Market Analyst Warns of Potential Bitcoin Plunge to $40K Amid China’s Large-Scale BTC Sell-Off
A prominent cryptocurrency strategist has issued a bearish forecast for Bitcoin, predicting a potential downturn to the $40,000 price level. This warning comes as reports indicate significant BTC liquidation activity originating from Chinese institutional holders. The analyst suggests that this substantial sell pressure from one of Bitcoin’s historically largest markets could trigger a cascading effect across global exchanges. Technical indicators currently show weakening support levels, with the $40K mark representing a critical psychological and technical threshold. Market participants are advised to monitor order book depth and institutional flow patterns closely during this period of heightened volatility.
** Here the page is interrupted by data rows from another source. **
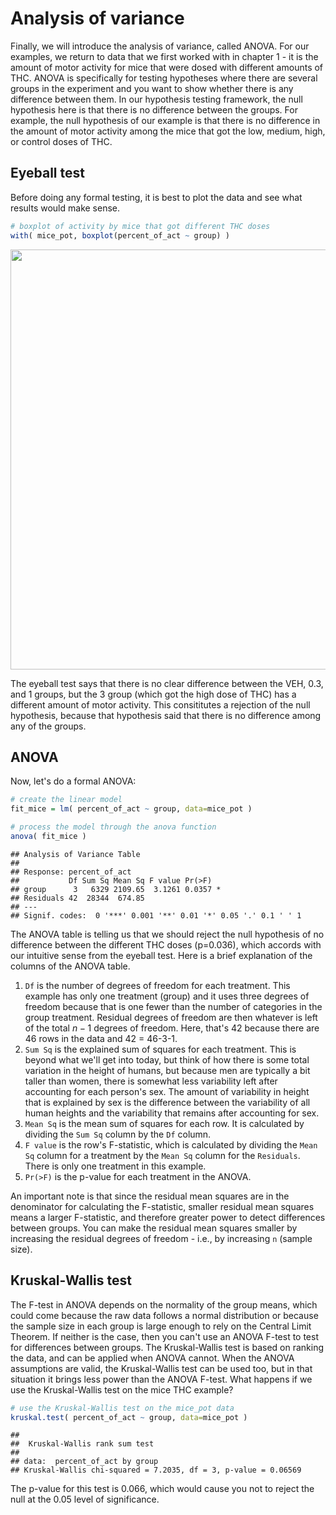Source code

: # Analysis of variance
Finally, we will introduce the analysis of variance, called ANOVA. For our examples, we return to data that we first worked with in chapter 1 - it is the amount of motor activity for mice that were dosed with different amounts of THC. ANOVA is specifically for testing hypotheses where there are several groups in the experiment and you want to show whether there is any difference between them. In our hypothesis testing framework, the null hypothesis here is that there is no difference between the groups. For example, the null hypothesis of our example is that there is no difference in the amount of motor activity among the mice that got the low, medium, high, or control doses of THC.

## Eyeball test
Before doing any formal testing, it is best to plot the data and see what results would make sense.


```r
# boxplot of activity by mice that got different THC doses
with( mice_pot, boxplot(percent_of_act ~ group) )
```

<img src="04_anova_files/figure-html/thc-boxplot-1.png" width="672" />

The eyeball test says that there is no clear difference between the VEH, 0.3, and 1 groups, but the 3 group (which got the high dose of THC) has a different amount of motor activity. This consititutes a rejection of the null hypothesis, because that hypothesis said that there is no difference among any of the groups.

## ANOVA
Now, let's do a formal ANOVA:


```r
# create the linear model
fit_mice = lm( percent_of_act ~ group, data=mice_pot )

# process the model through the anova function
anova( fit_mice )
```

```
## Analysis of Variance Table
## 
## Response: percent_of_act
##           Df Sum Sq Mean Sq F value Pr(>F)  
## group      3   6329 2109.65  3.1261 0.0357 *
## Residuals 42  28344  674.85                 
## ---
## Signif. codes:  0 '***' 0.001 '**' 0.01 '*' 0.05 '.' 0.1 ' ' 1
```

The ANOVA table is telling us that we should reject the null hypothesis of no difference between the different THC doses (p=0.036), which accords with our intuitive sense from the eyeball test. Here is a brief explanation of the columns of the ANOVA table.

1. `Df` is the number of degrees of freedom for each treatment. This example has only one treatment (group) and it uses three degrees of freedom because that is one fewer than the number of categories in the group treatment. Residual degrees of freedom are then whatever is left of the total $n-1$ degrees of freedom. Here, that's 42 because there are 46 rows in the data and 42 = 46-3-1.
2. `Sum Sq` is the explained sum of squares for each treatment. This is beyond what we'll get into today, but think of how there is some total variation in the height of humans, but because men are typically a bit taller than women, there is somewhat less variability left after accounting for each person's sex. The amount of variability in height that is explained by sex is the difference between the variability of all human heights and the variability that remains after accounting for sex.
3. `Mean Sq` is the mean sum of squares for each row. It is calculated by dividing the `Sum Sq` column by the `Df` column.
4. `F value` is the row's F-statistic, which is calculated by dividing the `Mean Sq` column for a treatment by the `Mean Sq` column for the `Residuals`. There is only one treatment in this example.
5. `Pr(>F)` is the p-value for each treatment in the ANOVA.

An important note is that since the residual mean squares are in the denominator for calculating the F-statistic, smaller residual mean squares means a larger F-statistic, and therefore greater power to detect differences between groups. You can make the residual mean squares smaller by increasing the residual degrees of freedom - i.e., by increasing `n` (sample size).


## Kruskal-Wallis test
The F-test in ANOVA depends on the normality of the group means, which could come because the raw data follows a normal distribution or because the sample size in each group is large enough to rely on the Central Limit Theorem. If neither is the case, then you can't use an ANOVA F-test to test for differences between groups. The Kruskal-Wallis test is based on ranking the data, and can be applied when ANOVA cannot. When the ANOVA assumptions are valid, the Kruskal-Wallis test can be used too, but in that situation it brings less power than the ANOVA F-test. What happens if we use the Kruskal-Wallis test on the mice THC example?


```r
# use the Kruskal-Wallis test on the mice_pot data
kruskal.test( percent_of_act ~ group, data=mice_pot )
```

```
## 
## 	Kruskal-Wallis rank sum test
## 
## data:  percent_of_act by group
## Kruskal-Wallis chi-squared = 7.2035, df = 3, p-value = 0.06569
```

The p-value for this test is 0.066, which would cause you not to reject the null at the 0.05 level of significance.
Bitcoin Crash Incoming? Why Experts Say China Could Drive Price to $40,000
The last several weeks have seen tensions rise between the US and China. Although US President Donald Trump has reiterated his confidence that the two sides will get a deal done, experts aren’t so hopeful. Until they do reach common ground, cryptocurrencies and the US stock market could suffer.
Indeed, there are rumors that the leading cryptocurrency could be a specific target within the growing tariff war taking place between both sides. Specifically, one cryptocurrency expert took to X (formerly Twitter) to theorize that Bitcoin could be poised to crash to $40,000 as China dumps its BTC.
According to the analysts, $400 million has already been liquidated from the country. However, they note that this is “only the beginning.” The move would have massive implications for the digital asset and the market. It was late last year that the asset surged to a six-figure price. Moreover, analysts project it to reach heights of $500,000.
The most concerning aspect of the sale is how much BTC China currently has. According to Binance, they stand as the second largest holder of Bitcoin, only to the United States. The US has sought to implement Bitcoin into its economy in a big way. Therefore, a move like this would greatly threaten the economy amid an ongoing trade war.